I think it's a good start, but some important things like health testing, health of the line, what do you do with your dogs, etc. were missing.

Also, the format (text to movie) is not the greatest attention holder.


----------



## wishpoo (Sep 12, 2009)

Yes, I would like to hear breeder say what titles her dogs have in confirmation and/or obedience, agility or any other venue that prove her true involvement with a breed.

I would like to hear her saying what health tests she performed and for what period of time she is giving a health warranty.

I would like to see buyer not being defensive when asked about her life-style.

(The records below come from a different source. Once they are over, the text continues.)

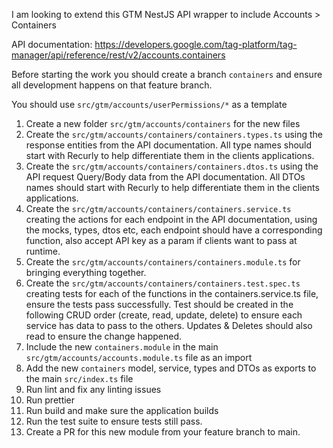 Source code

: I am looking to extend this GTM NestJS API wrapper to include Accounts > Containers

API documentation: https://developers.google.com/tag-platform/tag-manager/api/reference/rest/v2/accounts.containers

Before starting the work you should create a branch `containers` and ensure all development happens on that feature branch.

You should use `src/gtm/accounts/userPermissions/*` as a template

1. Create a new folder `src/gtm/accounts/containers` for the new files
2. Create the `src/gtm/accounts/containers/containers.types.ts` using the response entities from the API documentation. All type names should start with Recurly to help differentiate them in the clients applications. 
4. Create the `src/gtm/accounts/containers/containers.dtos.ts` using the API request Query/Body data from the API documentation. All DTOs names should start with Recurly to help differentiate them in the clients applications. 
5. Create the `src/gtm/accounts/containers/containers.service.ts` creating the actions for each endpoint in the API documentation, using the mocks, types, dtos etc, each endpoint should have a corresponding function, also accept API key as a param if clients want to pass at runtime.
6. Create the `src/gtm/accounts/containers/containers.module.ts` for bringing everything together.
7. Create the `src/gtm/accounts/containers/containers.test.spec.ts` creating tests for each of the functions in the containers.service.ts file, ensure the tests pass successfully. Test should be created in the following CRUD order (create, read, update, delete) to ensure each service has data to pass to the others. Updates & Deletes should also read to ensure the change happened.
8. Include the new `containers.module` in the main `src/gtm/accounts/accounts.module.ts` file as an import
9. Add the new `containers` model, service, types and DTOs as exports to the main `src/index.ts` file
10. Run lint and fix any linting issues
11. Run prettier 
12. Run build and make sure the application builds
13. Run the test suite to ensure tests still pass.
14. Create a PR for this new module from your feature branch to main.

I would like to hear that breeder is performing temperament test on puppies also. 

All in all , god start !


----------



## 2719 (Feb 8, 2011)

Someone forwarded this video to me. I thought others on this forum might find it interesting. Part of it talked about what breed clubs the breeder belonged to. When the breeder responded she said she belonged to her breed clubs because she liked to continually educate herself about her breed.

I know poodle forum is not a breed club, but I think that it serves a great purpose in educating everyone on the forum about some aspect of poodles. I have seen other videos similar to this one with animated bears...One is a groomer and the other is a customer bringing in a matted dog...and denying it is matted etc. 

I think that although not a complete picture...it does educate people that there are two sides to the equation. For example the breeders side/the purchaser's side. or in the case of the grooming video...the Groomer's side the customers side.


----------